Information provided -

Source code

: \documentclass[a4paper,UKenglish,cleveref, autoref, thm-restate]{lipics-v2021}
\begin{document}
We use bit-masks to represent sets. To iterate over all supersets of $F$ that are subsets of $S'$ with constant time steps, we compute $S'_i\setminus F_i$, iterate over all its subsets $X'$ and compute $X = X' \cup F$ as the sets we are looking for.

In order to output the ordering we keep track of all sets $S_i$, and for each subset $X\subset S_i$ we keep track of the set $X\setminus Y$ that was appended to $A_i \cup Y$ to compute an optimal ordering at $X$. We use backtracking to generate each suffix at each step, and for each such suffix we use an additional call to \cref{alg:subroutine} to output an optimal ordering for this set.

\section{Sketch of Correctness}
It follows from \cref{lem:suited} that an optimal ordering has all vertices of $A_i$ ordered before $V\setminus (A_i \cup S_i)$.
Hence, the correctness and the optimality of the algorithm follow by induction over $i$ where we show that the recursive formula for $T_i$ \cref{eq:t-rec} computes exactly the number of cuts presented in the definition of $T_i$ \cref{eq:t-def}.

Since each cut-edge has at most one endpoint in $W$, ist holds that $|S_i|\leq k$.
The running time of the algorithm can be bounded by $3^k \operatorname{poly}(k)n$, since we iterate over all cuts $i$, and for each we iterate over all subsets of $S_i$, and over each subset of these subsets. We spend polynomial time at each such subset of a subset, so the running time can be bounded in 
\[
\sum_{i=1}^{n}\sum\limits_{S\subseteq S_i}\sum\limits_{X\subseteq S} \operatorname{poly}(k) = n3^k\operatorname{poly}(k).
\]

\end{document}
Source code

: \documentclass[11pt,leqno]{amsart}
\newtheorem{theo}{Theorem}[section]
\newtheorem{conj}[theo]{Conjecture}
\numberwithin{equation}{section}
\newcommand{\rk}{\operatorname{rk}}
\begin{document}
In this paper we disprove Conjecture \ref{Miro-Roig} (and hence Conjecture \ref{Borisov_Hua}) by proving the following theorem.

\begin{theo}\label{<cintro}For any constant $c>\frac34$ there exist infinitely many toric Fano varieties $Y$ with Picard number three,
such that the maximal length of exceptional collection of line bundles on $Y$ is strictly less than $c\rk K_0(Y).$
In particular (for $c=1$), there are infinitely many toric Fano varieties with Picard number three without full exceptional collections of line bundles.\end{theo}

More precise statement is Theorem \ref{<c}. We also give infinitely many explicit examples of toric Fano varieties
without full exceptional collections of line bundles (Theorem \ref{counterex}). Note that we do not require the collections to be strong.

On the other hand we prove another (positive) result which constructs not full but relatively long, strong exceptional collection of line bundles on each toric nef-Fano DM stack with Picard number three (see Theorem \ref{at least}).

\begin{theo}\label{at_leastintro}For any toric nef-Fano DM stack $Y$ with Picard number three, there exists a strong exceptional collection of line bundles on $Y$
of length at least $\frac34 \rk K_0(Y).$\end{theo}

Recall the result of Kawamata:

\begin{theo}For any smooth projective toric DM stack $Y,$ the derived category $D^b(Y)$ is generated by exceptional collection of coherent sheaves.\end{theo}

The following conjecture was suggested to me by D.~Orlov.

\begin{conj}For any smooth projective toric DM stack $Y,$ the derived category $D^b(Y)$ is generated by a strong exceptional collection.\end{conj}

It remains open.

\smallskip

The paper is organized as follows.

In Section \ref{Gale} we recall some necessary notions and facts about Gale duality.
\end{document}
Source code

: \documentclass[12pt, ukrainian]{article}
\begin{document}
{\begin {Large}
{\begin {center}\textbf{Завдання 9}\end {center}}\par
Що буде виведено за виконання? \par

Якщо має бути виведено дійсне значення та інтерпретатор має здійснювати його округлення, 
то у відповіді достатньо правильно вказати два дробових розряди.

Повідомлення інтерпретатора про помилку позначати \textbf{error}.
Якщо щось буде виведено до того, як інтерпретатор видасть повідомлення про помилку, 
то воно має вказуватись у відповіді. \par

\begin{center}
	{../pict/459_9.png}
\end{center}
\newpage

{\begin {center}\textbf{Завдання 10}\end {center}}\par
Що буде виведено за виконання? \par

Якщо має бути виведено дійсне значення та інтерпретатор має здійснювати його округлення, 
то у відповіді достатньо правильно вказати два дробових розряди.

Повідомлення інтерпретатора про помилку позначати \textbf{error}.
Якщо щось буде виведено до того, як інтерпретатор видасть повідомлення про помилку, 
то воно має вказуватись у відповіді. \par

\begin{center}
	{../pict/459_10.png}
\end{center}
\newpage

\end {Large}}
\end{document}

Your instructions - Write out all the data exactly.

Problem solution -
Source code

: \documentclass[a4paper,UKenglish,cleveref, autoref, thm-restate]{lipics-v2021}
\begin{document}
We use bit-masks to represent sets. To iterate over all supersets of $F$ that are subsets of $S'$ with constant time steps, we compute $S'_i\setminus F_i$, iterate over all its subsets $X'$ and compute $X = X' \cup F$ as the sets we are looking for.

In order to output the ordering we keep track of all sets $S_i$, and for each subset $X\subset S_i$ we keep track of the set $X\setminus Y$ that was appended to $A_i \cup Y$ to compute an optimal ordering at $X$. We use backtracking to generate each suffix at each step, and for each such suffix we use an additional call to \cref{alg:subroutine} to output an optimal ordering for this set.

\section{Sketch of Correctness}
It follows from \cref{lem:suited} that an optimal ordering has all vertices of $A_i$ ordered before $V\setminus (A_i \cup S_i)$.
Hence, the correctness and the optimality of the algorithm follow by induction over $i$ where we show that the recursive formula for $T_i$ \cref{eq:t-rec} computes exactly the number of cuts presented in the definition of $T_i$ \cref{eq:t-def}.

Since each cut-edge has at most one endpoint in $W$, ist holds that $|S_i|\leq k$.
The running time of the algorithm can be bounded by $3^k \operatorname{poly}(k)n$, since we iterate over all cuts $i$, and for each we iterate over all subsets of $S_i$, and over each subset of these subsets. We spend polynomial time at each such subset of a subset, so the running time can be bounded in 
\[
\sum_{i=1}^{n}\sum\limits_{S\subseteq S_i}\sum\limits_{X\subseteq S} \operatorname{poly}(k) = n3^k\operatorname{poly}(k).
\]

\end{document}
Source code

: \documentclass[11pt,leqno]{amsart}
\newtheorem{theo}{Theorem}[section]
\newtheorem{conj}[theo]{Conjecture}
\numberwithin{equation}{section}
\newcommand{\rk}{\operatorname{rk}}
\begin{document}
In this paper we disprove Conjecture \ref{Miro-Roig} (and hence Conjecture \ref{Borisov_Hua}) by proving the following theorem.

\begin{theo}\label{<cintro}For any constant $c>\frac34$ there exist infinitely many toric Fano varieties $Y$ with Picard number three,
such that the maximal length of exceptional collection of line bundles on $Y$ is strictly less than $c\rk K_0(Y).$
In particular (for $c=1$), there are infinitely many toric Fano varieties with Picard number three without full exceptional collections of line bundles.\end{theo}

More precise statement is Theorem \ref{<c}. We also give infinitely many explicit examples of toric Fano varieties
without full exceptional collections of line bundles (Theorem \ref{counterex}). Note that we do not require the collections to be strong.

On the other hand we prove another (positive) result which constructs not full but relatively long, strong exceptional collection of line bundles on each toric nef-Fano DM stack with Picard number three (see Theorem \ref{at least}).

\begin{theo}\label{at_leastintro}For any toric nef-Fano DM stack $Y$ with Picard number three, there exists a strong exceptional collection of line bundles on $Y$
of length at least $\frac34 \rk K_0(Y).$\end{theo}

Recall the result of Kawamata:

\begin{theo}For any smooth projective toric DM stack $Y,$ the derived category $D^b(Y)$ is generated by exceptional collection of coherent sheaves.\end{theo}

The following conjecture was suggested to me by D.~Orlov.

\begin{conj}For any smooth projective toric DM stack $Y,$ the derived category $D^b(Y)$ is generated by a strong exceptional collection.\end{conj}

It remains open.

\smallskip

The paper is organized as follows.

In Section \ref{Gale} we recall some necessary notions and facts about Gale duality.
\end{document}
Source code

: \documentclass[12pt, ukrainian]{article}
\begin{document}
{\begin {Large}
{\begin {center}\textbf{Завдання 9}\end {center}}\par
Що буде виведено за виконання? \par

Якщо має бути виведено дійсне значення та інтерпретатор має здійснювати його округлення, 
то у відповіді достатньо правильно вказати два дробових розряди.

Повідомлення інтерпретатора про помилку позначати \textbf{error}.
Якщо щось буде виведено до того, як інтерпретатор видасть повідомлення про помилку, 
то воно має вказуватись у відповіді. \par

\begin{center}
	{../pict/459_9.png}
\end{center}
\newpage

{\begin {center}\textbf{Завдання 10}\end {center}}\par
Що буде виведено за виконання? \par

Якщо має бути виведено дійсне значення та інтерпретатор має здійснювати його округлення, 
то у відповіді достатньо правильно вказати два дробових розряди.

Повідомлення інтерпретатора про помилку позначати \textbf{error}.
Якщо щось буде виведено до того, як інтерпретатор видасть повідомлення про помилку, 
то воно має вказуватись у відповіді. \par

\begin{center}
	{../pict/459_10.png}
\end{center}
\newpage

\end {Large}}
\end{document}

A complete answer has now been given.